I am currently working on converting some code I found here on the forum for the Pololu Micro Serial Servo Controller driver to a library. I don't know if anyone else has done it (I didn't find anything), but even if they have, I intend to continue with it because I want to learn how to create libraries for the Arduino.

I need such a thing for my main project (my Unmanned Ground Vehicle I am working on - the servo driver board will be used to control a pan/tilt mount for a custom vision/LIDAR system).

Essentially, the code I found was complete with the exception of functions to set the servo numbers (so you can use multiple Pololu boards on a single serial line), as well as a function for sending Scott Edwards protocol (for the SE MSSC II or something). I am figuring on making the library as complete as possible, and making it generic enough so that it isn't looked as being "tied" to only the Pololu MSSC; all of their other servo boards (not sure about motor controllers - I'll have to look) use the same protocol, so I want to make it generic enough for those as well.

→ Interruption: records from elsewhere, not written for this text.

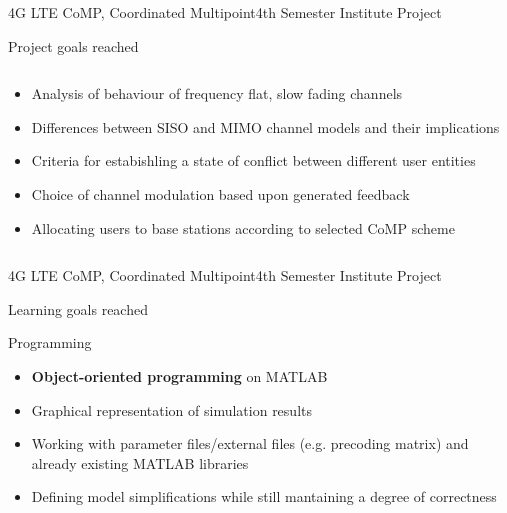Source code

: \documentclass[xcolor={cmyk}]{beamer}
\begin{document}
\begin{frame}{4G LTE CoMP, Coordinated Multipoint}{4th Semester Institute Project}
	 \begin{block}{Project goals reached}
	 	\begin{columns}
			\begin{column}{.9\textwidth}
				\begin{itemize}
					\item Analysis of behaviour of frequency flat, slow fading channels
					\item Differences between SISO and MIMO channel models and their implications
					\item Criteria for estabishling a state of conflict between different user entities
					\item Choice of channel modulation based upon generated feedback
					\item Allocating users to base stations according to selected CoMP scheme
				\end{itemize}
			\end{column}
		\end{columns}
	 \end{block}
 \end{frame}


\begin{frame}{4G LTE CoMP, Coordinated Multipoint}{4th Semester Institute Project}
	 \begin{block}{Learning goals reached}
	 	 \hspace*{.1\linewidth}\begin{minipage}{.8\linewidth}
    		\begin{block}{Programming}
      			\begin{itemize}
      				\item \textbf{Object-oriented programming} on MATLAB
      				\item Graphical representation of simulation results
      				\item Working with parameter files/external files (e.g. precoding matrix) and already existing MATLAB libraries
      				\item Defining model simplifications while still mantaining a degree of correctness
      			\end{itemize}
    		\end{block}
    	\end{minipage}
	 \end{block}	 
 \end{frame}
\end{document}
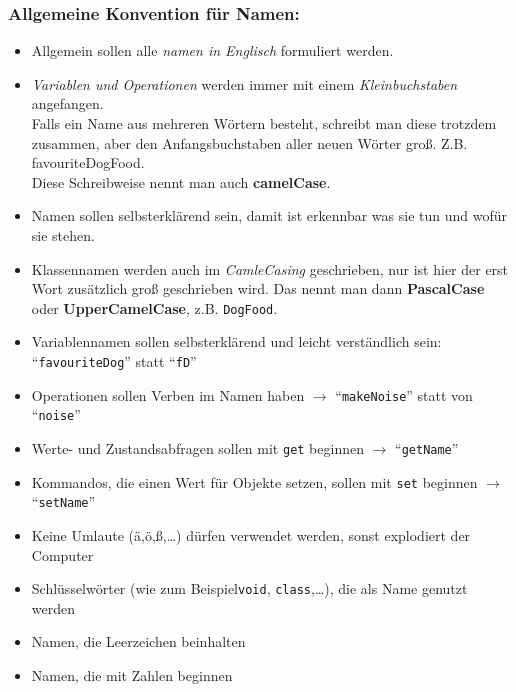 \subsubsection*{Allgemeine Konvention für Namen:}
\begin{itemize}
	\item Allgemein sollen alle \textit{namen in Englisch} formuliert werden.
	\item \textit{Variablen und Operationen} werden immer mit einem \textit{Kleinbuchstaben} angefangen.\\
	Falls ein Name aus mehreren Wörtern besteht, schreibt man diese trotzdem zusammen, aber den Anfangsbuchstaben aller neuen Wörter groß. Z.B. favouriteDogFood.\\
	Diese Schreibweise nennt man auch \textbf{camelCase}.
	\item Namen sollen selbsterklärend sein, damit ist erkennbar was sie tun und wofür sie stehen.
	\item Klassennamen werden auch im \textit{CamleCasing} geschrieben, nur ist hier der erst Wort zusätzlich groß geschrieben wird.
	Das nennt man dann \textbf{PascalCase} oder \textbf{UpperCamelCase}, z.B. \lstinline{DogFood}.
\end{itemize}

\begin{Infobox}[Stilregeln:]
	\begin{itemize}
		\item Variablennamen sollen selbsterklärend und leicht verständlich sein: \enquote{\lstinline{favouriteDog}} statt \enquote{\lstinline{fD}}
		\item Operationen sollen Verben im Namen haben $\rightarrow$ \enquote{\lstinline{makeNoise}} statt von \enquote{\lstinline{noise}}
		\item Werte- und Zustandsabfragen sollen mit \lstinline{get} beginnen $\rightarrow$ \enquote{\lstinline{getName}}
		\item Kommandos, die einen Wert für Objekte setzen, sollen mit \lstinline{set} beginnen $\rightarrow$ \enquote{\lstinline{setName}}
		\item Keine Umlaute (ä,ö,ß,\dots) dürfen verwendet werden, sonst explodiert der Computer

	\end{itemize}
\end{Infobox}
\vspace{5mm}
\begin{Infobox}
	\begin{itemize}
		\item Schlüsselwörter (wie zum Beispiel\lstinline{void}, \lstinline{class},\dots), die als Name genutzt werden
		\item Namen, die Leerzeichen beinhalten
		\item Namen, die mit Zahlen beginnen
	\end{itemize}
\end{Infobox}

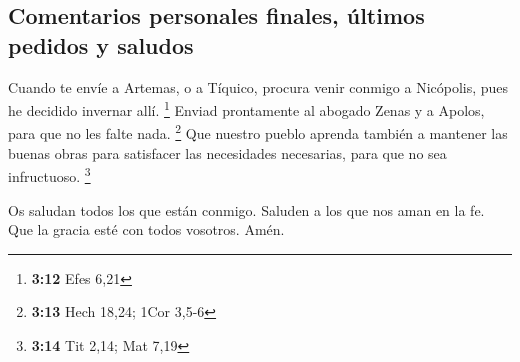 \hypertarget{comentarios-personales-finales-uxfaltimos-pedidos-y-saludos}{%
\subsection{Comentarios personales finales, últimos pedidos y
saludos}\label{comentarios-personales-finales-uxfaltimos-pedidos-y-saludos}}

 Cuando te envíe a Artemas, o a Tíquico, procura venir
conmigo a Nicópolis, pues he decidido invernar allí. \footnote{\textbf{3:12}
  Efes 6,21}  Enviad prontamente al abogado Zenas y a
Apolos, para que no les falte nada. \footnote{\textbf{3:13} Hech 18,24;
  1Cor 3,5-6}  Que nuestro pueblo aprenda también a
mantener las buenas obras para satisfacer las necesidades necesarias,
para que no sea infructuoso. \footnote{\textbf{3:14} Tit 2,14; Mat 7,19}

 Os saludan todos los que están conmigo. Saluden a los
que nos aman en la fe. Que la gracia esté con todos vosotros. Amén.
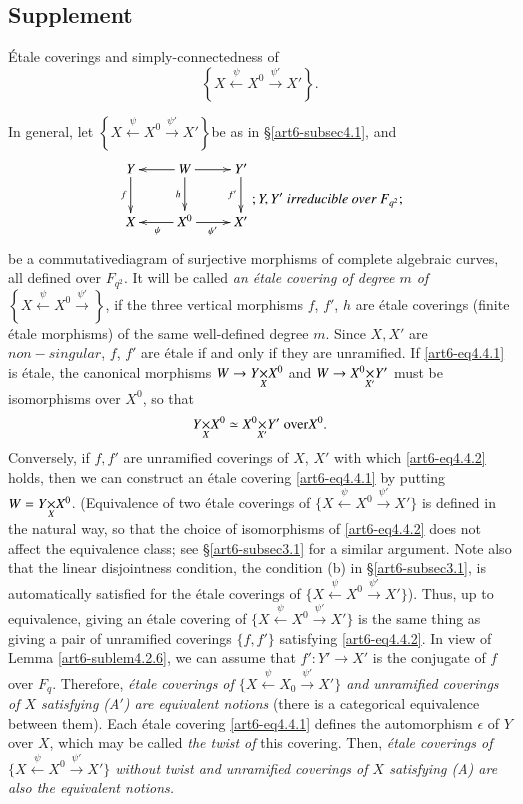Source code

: \subsection{Supplement}\label{sec6-subsec4.4}
\'Etale coverings and simply-connectedness of 
$$
\left\{X \xleftarrow{\psi} X^0 \xrightarrow{\psi'} X' \right\}.
$$

In general, let $\left\{X \xleftarrow{\psi} X^0 \xrightarrow{\psi'} X' \right\}$be as in \S \ref{art6-subsec4.1}, and
\setcounter{equation}{0}
\begin{equation}
\vcenter{
\xymatrix{
Y \ar[d]_-f & W\ar[d]_-h\ar[r]\ar[l] & Y'\ar[d]_-{f'}\\
X & X^0 \ar[r]_{\psi'} \ar[l]^{\psi} & X'
} }
; Y, Y' \textit{ irreducible over } F_{q^2};
\label{art6-eq4.4.1}
\end{equation}
be a commutative\pageoriginale diagram of surjective morphisms of complete algebraic curves, all defined over $F_{q^2}$. It will be called \textit{an \'etale covering of degree $m$ of}  $\left\{X \xleftarrow{\psi} X^0 \xrightarrow{\psi'} \right\}$, if the three vertical morphisms $f$, $f'$, $h$ are \'etale coverings (finite \'etale morphisms) of the same well-defined degree $m$. Since $X, X'$ are $non-singular$, $f$, $f'$ are \'etale if and only if they are unramified. If \eqref{art6-eq4.4.1} is \'etale, the canonical morphisms $W \to \fprod{Y}{X^0}{X}$ and $W \to \fprod{X^0}{Y'}{X'}$ must be isomorphisms over $X^0$, so that 
\begin{equation}
\fprod{Y}{X^0}{X} \simeq \fprod{X^0}{Y'}{X'} \text{ over} X^0. 
\label{art6-eq4.4.2}
\end{equation}
Conversely, if $f, f'$ are unramified coverings of $X$, $X'$ with which \eqref{art6-eq4.4.2} holds, then we can construct an \'etale covering \eqref{art6-eq4.4.1} by putting $W = \fprod{Y}{X^0}{X}$. (Equivalence of two \'etale coverings of $\{ X \xleftarrow{\psi} X^0 \xrightarrow{\psi'} X'\}$ is defined in the natural way, so that the choice of isomorphisms of \eqref{art6-eq4.4.2} does not affect the equivalence class; see \S \ref{art6-subsec3.1} for a similar argument. Note also that the linear disjointness condition, the condition (b) in \S \ref{art6-subsec3.1}, is automatically satisfied for the \'etale coverings of $\{X \xleftarrow{\psi} X^0 \xrightarrow{\psi'} X'\}$). Thus, up to equivalence, giving an \'etale covering of $\{X \xleftarrow{\psi} X^0 \xrightarrow{\psi'} X'\}$ is the same thing as giving a pair of unramified coverings $\{f, f'\}$ satisfying \eqref{art6-eq4.4.2}. In view of Lemma \ref{art6-sublem4.2.6}, we can assume that $f': Y' \to X'$ is the conjugate of $f$ over $F_q$. Therefore, \textit{\'etale coverings of $\{X \xleftarrow{\psi} X_0 \xrightarrow{\psi'}X'\}$ and unramified coverings of $X$ satisfying (A$'$) are equivalent notions} (there is a categorical equivalence between them). Each \'etale covering \eqref{art6-eq4.4.1} defines the automorphism $\epsilon$ of $Y$ over $X$, which may be called \textit{the twist of}  this covering. Then, \textit{\'etale coverings of $\{X \xleftarrow{\psi} X^0\xrightarrow{\psi'} X'\}$ without twist and unramified coverings of $X$ satisfying (A) are also the equivalent notions.} 

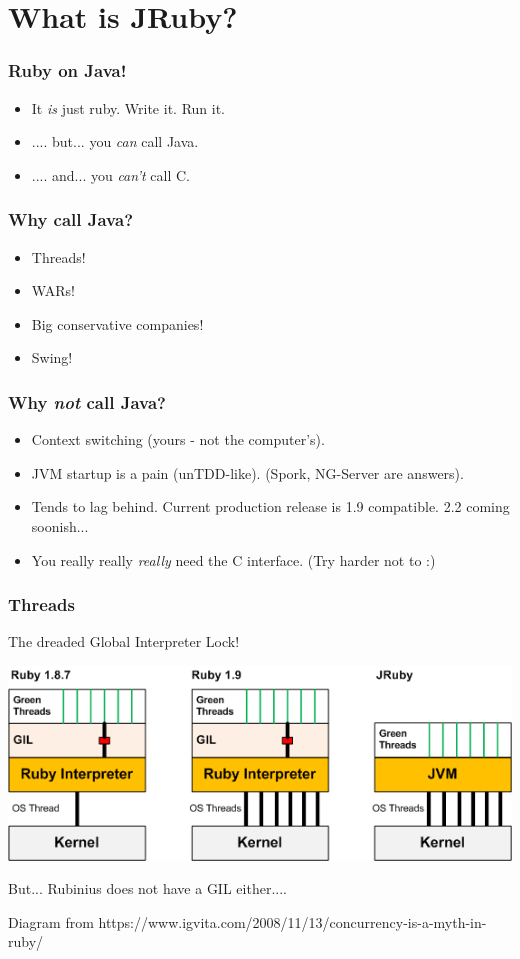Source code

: 




\begin{frame}
  \titlepage
\end{frame}

\section{What is JRuby?}
\begin{frame}\frametitle{Ruby on Java!}
\begin{itemize}
  \item It \emph{is} just ruby. Write it. Run it.
  \item .... but... you \emph{can} call Java.
  \item .... and... you \emph{can't} call C.
\end{itemize}
\end{frame}
\begin{frame}\frametitle{Why call Java?}
  \begin{itemize}
    \item Threads!
    \item WARs!
    \item Big conservative companies!
    \item Swing!
  \end{itemize}
\end{frame}
\begin{frame}\frametitle{Why \emph{not} call Java?}
  \begin{itemize}
    \item Context switching (yours - not the computer's).
    \item JVM startup is a pain (unTDD-like). (Spork, NG-Server are answers).
    \item Tends to lag behind. Current production release is 1.9 compatible. 2.2 coming soonish...
    \item You really really \emph{really} need the C interface. (Try harder not to :)
  \end{itemize}
\end{frame}
\begin{frame}\frametitle{Threads}
  The dreaded Global Interpreter Lock!
  \begin{center}
  \includegraphics[scale=.5]{diagrams/ruby-gil.png}
  \end{center}
  But... Rubinius does not have a GIL either....


{\tiny Diagram from https://www.igvita.com/2008/11/13/concurrency-is-a-myth-in-ruby/}
\end{frame}
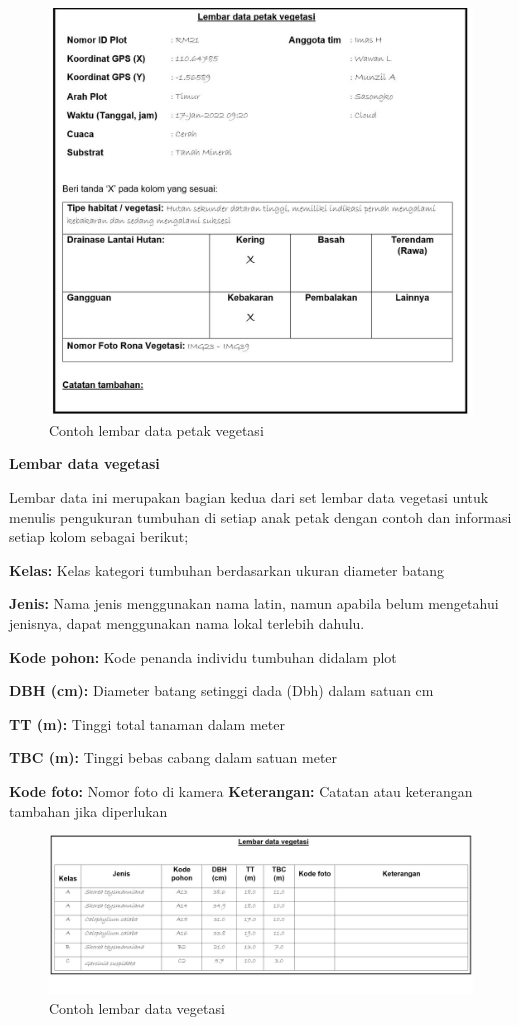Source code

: \documentclass[
]{book}
\begin{document}
\begin{figure}

{\centering \includegraphics[width=1\linewidth]{images/ldv_ip} 

}

\caption{Contoh lembar data petak vegetasi}\label{fig:ldvip}
\end{figure}

\textbf{Lembar data vegetasi}

Lembar data ini merupakan bagian kedua dari set lembar data vegetasi untuk menulis pengukuran tumbuhan di setiap anak petak dengan contoh dan informasi setiap kolom sebagai berikut;

\textbf{Kelas:} Kelas kategori tumbuhan berdasarkan ukuran diameter batang

\textbf{Jenis:} Nama jenis menggunakan nama latin, namun apabila belum mengetahui jenisnya, dapat menggunakan nama lokal terlebih dahulu.

\textbf{Kode pohon:} Kode penanda individu tumbuhan didalam plot

\textbf{DBH (cm):} Diameter batang setinggi dada (Dbh) dalam satuan cm

\textbf{TT (m):} Tinggi total tanaman dalam meter

\textbf{TBC (m):} Tinggi bebas cabang dalam satuan meter

\textbf{Kode foto:} Nomor foto di kamera
\textbf{Keterangan:} Catatan atau keterangan tambahan jika diperlukan

\begin{figure}

{\centering \includegraphics[width=1\linewidth]{images/ldv_m} 

}

\caption{Contoh lembar data vegetasi}\label{fig:ldvm}
\end{figure}
\end{document}
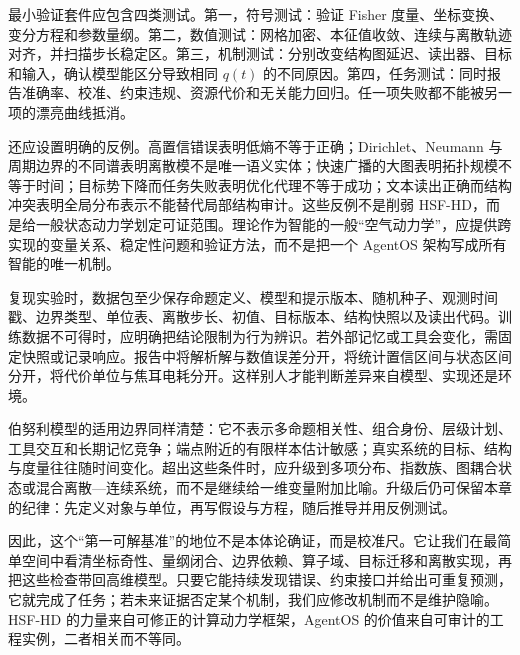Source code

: 最小验证套件应包含四类测试。第一，符号测试：验证 Fisher 度量、坐标变换、变分方程和参数量纲。第二，数值测试：网格加密、本征值收敛、连续与离散轨迹对齐，并扫描步长稳定区。第三，机制测试：分别改变结构图延迟、读出器、目标和输入，确认模型能区分导致相同 $q(t)$ 的不同原因。第四，任务测试：同时报告准确率、校准、约束违规、资源代价和无关能力回归。任一项失败都不能被另一项的漂亮曲线抵消。

还应设置明确的反例。高置信错误表明低熵不等于正确；Dirichlet、Neumann 与周期边界的不同谱表明离散模不是唯一语义实体；快速广播的大图表明拓扑规模不等于时间；目标势下降而任务失败表明优化代理不等于成功；文本读出正确而结构冲突表明全局分布表示不能替代局部结构审计。这些反例不是削弱 HSF-HD，而是给一般状态动力学划定可证范围。理论作为智能的一般“空气动力学”，应提供跨实现的变量关系、稳定性问题和验证方法，而不是把一个 AgentOS 架构写成所有智能的唯一机制。

复现实验时，数据包至少保存命题定义、模型和提示版本、随机种子、观测时间戳、边界类型、单位表、离散步长、初值、目标版本、结构快照以及读出代码。训练数据不可得时，应明确把结论限制为行为辨识。若外部记忆或工具会变化，需固定快照或记录响应。报告中将解析解与数值误差分开，将统计置信区间与状态区间分开，将代价单位与焦耳电耗分开。这样别人才能判断差异来自模型、实现还是环境。

伯努利模型的适用边界同样清楚：它不表示多命题相关性、组合身份、层级计划、工具交互和长期记忆竞争；端点附近的有限样本估计敏感；真实系统的目标、结构与度量往往随时间变化。超出这些条件时，应升级到多项分布、指数族、图耦合状态或混合离散—连续系统，而不是继续给一维变量附加比喻。升级后仍可保留本章的纪律：先定义对象与单位，再写假设与方程，随后推导并用反例测试。

因此，这个“第一可解基准”的地位不是本体论确证，而是校准尺。它让我们在最简单空间中看清坐标奇性、量纲闭合、边界依赖、算子域、目标迁移和离散实现，再把这些检查带回高维模型。只要它能持续发现错误、约束接口并给出可重复预测，它就完成了任务；若未来证据否定某个机制，我们应修改机制而不是维护隐喻。HSF-HD 的力量来自可修正的计算动力学框架，AgentOS 的价值来自可审计的工程实例，二者相关而不等同。
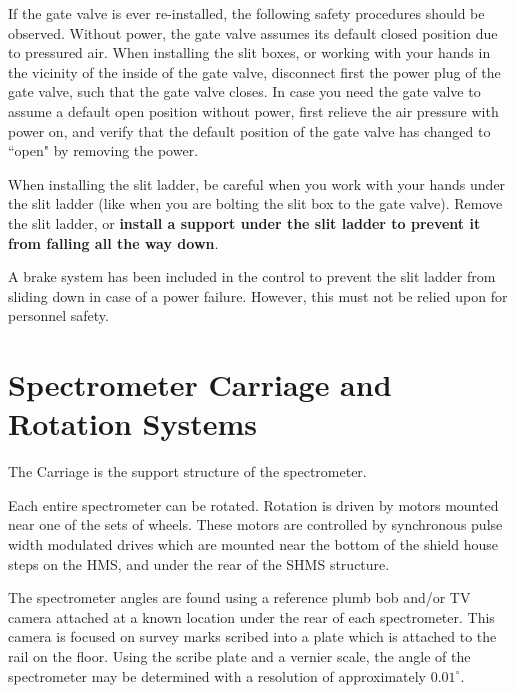 If the gate valve is ever re-installed, the following safety
procedures should be observed.  Without power, the gate valve assumes its default closed position due to
pressured air. When installing the slit boxes, or working with your hands
in the vicinity of the inside of the gate valve, disconnect first the power
plug of the gate valve, such that the gate valve closes.
In case you need the gate valve to assume a default open position without
power, first relieve the air pressure
with power on, and verify that the default position of the gate valve has
changed to ``open" by removing the power. 

When installing the slit ladder, be careful when you work with your hands
under the slit ladder (like when you are bolting the slit box to the
gate valve). Remove the slit ladder, or {\bf install a support under the slit
ladder to prevent it from falling all the way down}.

A brake system has been included in the control to prevent the slit ladder
from sliding down in case of a power failure.  However, this must not
be relied upon for personnel safety.


\section{Spectrometer Carriage and Rotation Systems}

The Carriage is the support structure of the spectrometer.

Each entire spectrometer can be rotated. Rotation is driven by motors mounted
near one of the sets of wheels. These motors are controlled by synchronous 
pulse width modulated drives which are mounted near the bottom of the shield 
house steps on the HMS, and under the rear of the SHMS structure.

The spectrometer angles are found using a reference plumb bob and/or TV camera
attached at a known location under the rear of each spectrometer.
This camera is focused on survey marks scribed into a plate which is attached to
the rail on the floor. Using the scribe plate and a vernier scale, the angle of the
spectrometer may be determined with a resolution of approximately $0.01^{\circ}$.

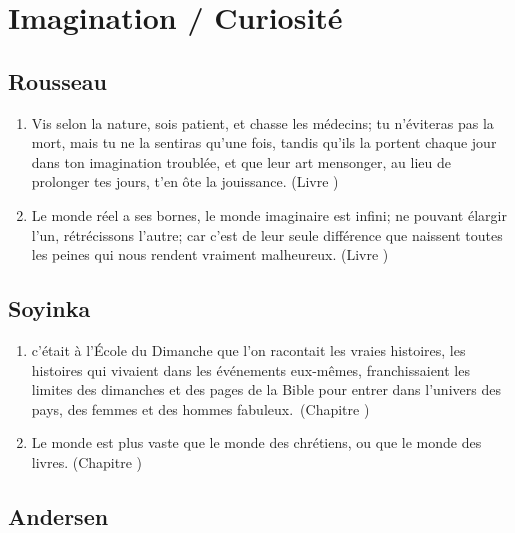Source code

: \documentclass[a4paper, 11pt, hidelinks]{article}
\newcommand{\rb}[1]{\Romanbar{#1}}
\begin{document}
\section{Imagination / Curiosité}



\subsection{Rousseau}


\begin{enumerate}
    \item Vis selon la nature, sois patient, et chasse les médecins; tu n'éviteras pas la mort, mais tu ne la sentiras qu'une fois, tandis qu'ils la portent chaque jour dans ton imagination troublée, et que leur art mensonger, au lieu de prolonger tes jours, t'en ôte la jouissance. (Livre \rb{2})
    \item Le monde réel a ses bornes, le monde imaginaire est infini; ne pouvant élargir l'un, rétrécissons l'autre; car c'est de leur seule différence que naissent toutes les peines qui nous rendent vraiment malheureux. (Livre \rb{2})
\end{enumerate}



\subsection{Soyinka}


\begin{enumerate}
    \item c'était à l'École du Dimanche que l'on racontait les vraies histoires, les histoires qui vivaient dans les événements eux-mêmes, franchissaient les limites des dimanches et des pages de la Bible pour entrer dans l'univers des pays, des femmes et des hommes fabuleux. (Chapitre \rb{1})
    \item Le monde est plus vaste que le monde des chrétiens, ou que le monde des livres. (Chapitre \rb{9})
\end{enumerate}




\subsection{Andersen}
\end{document}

When I am done, I will post here on the forums about it, and probably stick it in the playground (provided it isn't a duplicated effort, I suppose)...

Then its back to integrating it with the rest of my UGV controller code, then I get to work on making a protoboard version of my 2n3055-based h-bridge implementation (right now sitting on an Elenco breadboard); its to be used to control the steering servo motor via commands from the controller (which uses a dead-simple window-comparator logic to drive it; I plan on implementing something more complex, maybe PID, in a later version).

:slight_smile:

I have more projects than I know what to do with, between my new Arduino projects, the car, the stereo, school, work and other hobbies. Who says it isnt good to be busy?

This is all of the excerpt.